One thing that makes Jerusalem doable by bike (despite the challenges of the hills, etc.) is it's actually amazingly compact compared to America's sprawling cities. Even Jerusalem's most far-flung neighborhoods are only about six miles from the city center, and most people's commutes are much shorter. Many Americans, on the other hand, find themselves commuting dozens of miles in each direction every day.
This more-compact nature of Israeli cities is just one of the many ways Israel has set itself up in a way that makes a more sustainable, and environmentally friendly, lifestyle possible, and is a reminder that there is much we can learn from the way Israelis approach life.
That is not to say that Israelis are more environmentally conscious than we are. I was reminded of this last Shabbat when we were in Mitzpeh Ramon as part of the Hazon-Arava environmental bike ride trip. I stepped outside the prayer service for a moment to get some air and think alone. It was so beautiful to look out towards the huge desert crater -- an inspiring example of God's works. But below my feet were the cigarette butts and other garbage that Israelis seem to feel free to dump anywhere. As one of the speakers on the trip told us, environmental consciousness is only beginning among the general population in a country where security concerns have long been paramount. He held out hope to us that things are changing, however -- as evidenced by the recent election in Tel Aviv of some environmentalists to city government -- and Israel is growing to be more consciously concerned about preserving some elements of the quality of life, and not just the preserving of life.
I was so glad to have a chance to contribute something back to Israel with two wheels (by participating in -- and raising money for -- an environmental bike ride). The bicycle has never been just a means of recreation for me. When I was a kid, I had a paper route, and I hauled my papers with a bicycle that had baskets on its sides and to which my Dad (of blessed memory) had jury-rigged a folding shopping cart as a trailer.
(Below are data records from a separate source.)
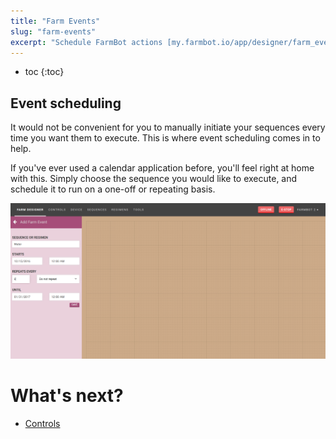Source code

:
 ```yaml
---
title: "Farm Events"
slug: "farm-events"
excerpt: "Schedule FarmBot actions [my.farmbot.io/app/designer/farm_events](http://my.farmbot.io/app/designer/farm_events)"
---
```


* toc
{:toc}

## Event scheduling
It would not be convenient for you to manually initiate your sequences every time you want them to execute. This is where event scheduling comes in to help.

If you've ever used a calendar application before, you'll feel right at home with this. Simply choose the sequence you would like to execute, and schedule it to run on a one-off or repeating basis.

![events.png](events.png)


# What's next?

 * [Controls](../Web-App/controls.md)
I rediscovered the bike as a means of carrying cargo (groceries and such) while an adult in Los Angeles, and have continued that practice even amid the hills and winter winds of Reading, PA. I try to cast for myself in Reading a life more like the one I am able to have here in Jerusalem, a life where things are only a few steps -- or a few pedals -- away, and I do not have to get into some gasoline-burning and carbon-fume-expelling device every day.
Heschel talked about the glory of Shabbat as Judaism's great solution to the dangers of technological civilization. Shabbat does not ask us to abandon the benefits of technology -- we get to work for six days -- only not to be dominated by it, to be able to live free amid it. Those five riding days from sea to sea and inside the great emptiness of the Negev desert were a reminder that there is another way than living dominated by technology, and of how two wheels can help free us to be able to live free. I was so grateful to be a part of it, and hope to keep learning from it.